The rule of a king who dressed in the bourgeois black frock coat and top hat only confirmed his cynical view of the forces in control of his country. France entered an era of capitalist and industrial expansion. “Enrichissez-vous”: get rich, the prime minister François Guizot said (perhaps apocryphally) to his countrymen. And so the French did—at least those who had the means to invest in factories, railroads, and various manipulative stock market schemes. The workers—witness the revolts of the Lyons silk workers and various short-lived uprisings of the Paris proletariat—were largely excluded from this newfound prosperity. Balzac, writing most of his Human Comedy in the 1830s and 1840s, after the July Revolution but setting the majority of his tales under the Restoration, has the benefit of a historian’s hindsight on a regime and a cultural moment that failed. That lends depth to his analysis. But hindsight also increased his anxiety about the future of French society. If social historians continue to find Balzac a great source text, it’s because he delved into most of the forces that were transforming his country and saw what the Marxists call the contradictions of a nascent capitalist society.
“Capitalist” is what Balzac calls the usurer Gobseck in the long short story, or short novella, that bears his name. It’s possibly a misuse of the term, yet Gobseck’s loans, often at exorbitant rates of interest, do oil the capitalist machinery. At a time when loans between individuals most often took the form of the kind of IOU known as a lettre de change—an exchangeable and discountable promissory note—the moneylender was a key figure. Gobseck sits at the still center of the turning earth in The Human Comedy. He probably appears in more of the novels and tales than any other character, with the possible exception of the lawyer Derville, who is the narrator of Gobseck’s story here. Sooner or later, it seems, everyone must come to Gobseck for cash. In this manner, as he tells the young Derville, he gets to see the spectacle of human emotion in its rawest and most stripped-down condition. Gobseck lives without wearing himself out through the ravages of passion, including sex, that he sees devouring his compatriots. He has learned the superior pleasures of the observer. “Well, I tell you,” he says to Derville, “every human passion, writ larger by the play of social interests, they all come and parade before me in my life of calm. Furthermore, that scientific curiosity of yours, a kind of struggle with man always getting the worst of it—I replace it with insight into the springs that set mankind moving. In a word, I possess the world with no effort at all, and the world has no grip on me.”
Money offers possession of the world without an expenditure of life’s vital forces—which Balzac believed to be limited, expendable in a brief flaming existence, or else to be hoarded over the long life of the miser and the observer. The elegant young men and women of Paris parade through Gobseck’s life—as well as the honest seamstress Fanny Malvaut, whom he will bring to Derville’s attention.
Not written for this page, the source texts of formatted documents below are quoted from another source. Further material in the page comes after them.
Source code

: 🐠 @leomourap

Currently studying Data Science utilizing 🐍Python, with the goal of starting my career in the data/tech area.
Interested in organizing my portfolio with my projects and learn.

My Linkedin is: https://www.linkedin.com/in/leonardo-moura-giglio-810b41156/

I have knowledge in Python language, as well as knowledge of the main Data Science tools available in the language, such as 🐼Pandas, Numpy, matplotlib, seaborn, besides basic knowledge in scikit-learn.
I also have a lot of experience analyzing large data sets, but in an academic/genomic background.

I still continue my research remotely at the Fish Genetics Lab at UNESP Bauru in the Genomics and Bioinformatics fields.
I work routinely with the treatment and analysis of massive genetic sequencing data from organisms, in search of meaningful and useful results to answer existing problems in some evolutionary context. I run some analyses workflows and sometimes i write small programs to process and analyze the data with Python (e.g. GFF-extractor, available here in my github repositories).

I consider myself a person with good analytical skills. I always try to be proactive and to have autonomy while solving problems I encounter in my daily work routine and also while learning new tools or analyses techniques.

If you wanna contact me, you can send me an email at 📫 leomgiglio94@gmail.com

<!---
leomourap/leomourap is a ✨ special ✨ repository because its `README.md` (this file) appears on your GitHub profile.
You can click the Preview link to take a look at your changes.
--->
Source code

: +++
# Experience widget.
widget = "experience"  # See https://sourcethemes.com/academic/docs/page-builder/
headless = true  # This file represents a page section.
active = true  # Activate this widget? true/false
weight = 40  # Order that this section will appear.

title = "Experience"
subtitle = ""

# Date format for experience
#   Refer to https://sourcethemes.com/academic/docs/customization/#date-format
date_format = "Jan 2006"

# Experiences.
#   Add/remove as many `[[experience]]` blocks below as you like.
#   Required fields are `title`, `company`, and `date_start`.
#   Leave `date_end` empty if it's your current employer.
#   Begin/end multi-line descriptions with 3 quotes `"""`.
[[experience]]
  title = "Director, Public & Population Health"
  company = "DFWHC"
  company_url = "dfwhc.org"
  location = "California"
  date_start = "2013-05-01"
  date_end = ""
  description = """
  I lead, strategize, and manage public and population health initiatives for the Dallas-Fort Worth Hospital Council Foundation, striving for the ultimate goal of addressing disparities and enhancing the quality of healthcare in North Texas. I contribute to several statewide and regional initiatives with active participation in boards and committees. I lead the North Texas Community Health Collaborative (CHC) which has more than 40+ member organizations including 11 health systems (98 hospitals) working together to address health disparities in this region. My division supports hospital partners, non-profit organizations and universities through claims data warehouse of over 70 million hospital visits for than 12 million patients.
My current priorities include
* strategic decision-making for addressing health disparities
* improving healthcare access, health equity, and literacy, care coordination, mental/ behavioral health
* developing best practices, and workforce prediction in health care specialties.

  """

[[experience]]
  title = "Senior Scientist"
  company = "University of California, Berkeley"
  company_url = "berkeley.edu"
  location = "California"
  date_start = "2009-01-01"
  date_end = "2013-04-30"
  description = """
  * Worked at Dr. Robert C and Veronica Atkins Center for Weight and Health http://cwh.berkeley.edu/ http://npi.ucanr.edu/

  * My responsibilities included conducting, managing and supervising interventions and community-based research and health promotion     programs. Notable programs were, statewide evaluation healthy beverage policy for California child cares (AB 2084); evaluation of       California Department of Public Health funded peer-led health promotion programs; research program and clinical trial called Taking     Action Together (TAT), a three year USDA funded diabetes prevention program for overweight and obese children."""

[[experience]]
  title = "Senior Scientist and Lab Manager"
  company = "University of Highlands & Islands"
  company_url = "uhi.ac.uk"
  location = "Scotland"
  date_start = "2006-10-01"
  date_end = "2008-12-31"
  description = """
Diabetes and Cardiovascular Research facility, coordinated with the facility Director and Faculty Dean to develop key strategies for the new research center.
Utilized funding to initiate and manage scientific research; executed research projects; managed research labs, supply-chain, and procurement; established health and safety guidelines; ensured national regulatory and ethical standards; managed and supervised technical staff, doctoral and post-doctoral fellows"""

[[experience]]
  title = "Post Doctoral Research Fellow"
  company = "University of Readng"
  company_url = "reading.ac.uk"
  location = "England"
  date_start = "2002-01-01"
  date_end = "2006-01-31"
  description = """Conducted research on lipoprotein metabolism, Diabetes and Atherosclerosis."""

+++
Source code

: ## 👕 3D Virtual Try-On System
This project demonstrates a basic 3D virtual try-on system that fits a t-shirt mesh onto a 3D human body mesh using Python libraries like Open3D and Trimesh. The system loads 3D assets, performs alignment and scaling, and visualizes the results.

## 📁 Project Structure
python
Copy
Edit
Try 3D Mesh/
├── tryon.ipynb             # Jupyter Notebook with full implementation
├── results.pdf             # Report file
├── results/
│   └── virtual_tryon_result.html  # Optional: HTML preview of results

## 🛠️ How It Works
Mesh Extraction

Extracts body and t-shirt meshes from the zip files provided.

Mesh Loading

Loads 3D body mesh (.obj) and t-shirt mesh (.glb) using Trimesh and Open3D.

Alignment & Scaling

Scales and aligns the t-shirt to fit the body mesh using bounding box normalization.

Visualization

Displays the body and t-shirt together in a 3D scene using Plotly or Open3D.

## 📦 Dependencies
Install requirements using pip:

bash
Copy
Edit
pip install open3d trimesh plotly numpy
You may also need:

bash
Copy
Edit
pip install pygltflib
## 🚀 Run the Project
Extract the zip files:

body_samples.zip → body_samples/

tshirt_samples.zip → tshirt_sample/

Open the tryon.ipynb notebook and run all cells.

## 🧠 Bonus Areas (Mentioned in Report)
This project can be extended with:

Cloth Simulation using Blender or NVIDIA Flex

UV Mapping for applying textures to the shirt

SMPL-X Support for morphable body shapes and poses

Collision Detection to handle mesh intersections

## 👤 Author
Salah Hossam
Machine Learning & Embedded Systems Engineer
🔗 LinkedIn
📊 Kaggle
In the process, we as readers get to see the stuff of other dramas recorded elsewhere in The Human Comedy in a new perspective. In particular, “Gobseck” casts a new light on the final chapter of Balzac’s most famous novel, Le Père Goriot. In Old Goriot we saw Anastasie de Restaud, one of Goriot’s daughters, as a tragic figure exploited by her husband; here we are given the husband’s point of view, as he struggles to rescue the family fortune that Anastasie is squandering on her unscrupulous lover, Maxime de Trailles.
Derville tells the story of Gobseck late one evening in the noble house of the Vicomtesse de Grandlieu, in the Faubourg Saint-Germain. The Vicomtesse is concerned that her daughter, Camille, is paying too much attention to the suit of young Comte Ernest de Restaud. She believes him to be without fortune, and though his father is of impeccable nobility, his mother (née Goriot) she can scarcely tolerate. Ostensibly, then, Derville tell his story of Gobseck in order to reassure the Vicomtesse and Camille that Ernest will soon come into a handsome fortune (though the story becomes racy enough along the way that the Vicomtesse feels obliged to pack Camille off to bed). It’s a long detour through Gobseck’s affairs—including the loan at fifteen percent that allows Derville to set up his law office—before we reach the story of how the old Comte de Restaud set up a transfer of funds into Gobseck’s name in order to save them from his wife—but then on his deathbed was so closely guarded by her (since she is afraid he will disinherit her two adulterine children in favor of Ernest) that he could not sign the codicil that would have returned the money to his son. Anastasie, Ernest, and the rest of the family are reduced to penury—which proves character-building. And now that Gobseck has died, at age eighty-nine, Ernest will have a tidy sum.
A kind of cautionary tale, then, to assuage the fears of the Vicomtesse about a future son-in-law, but far more than that: the story of money itself in its accumulation.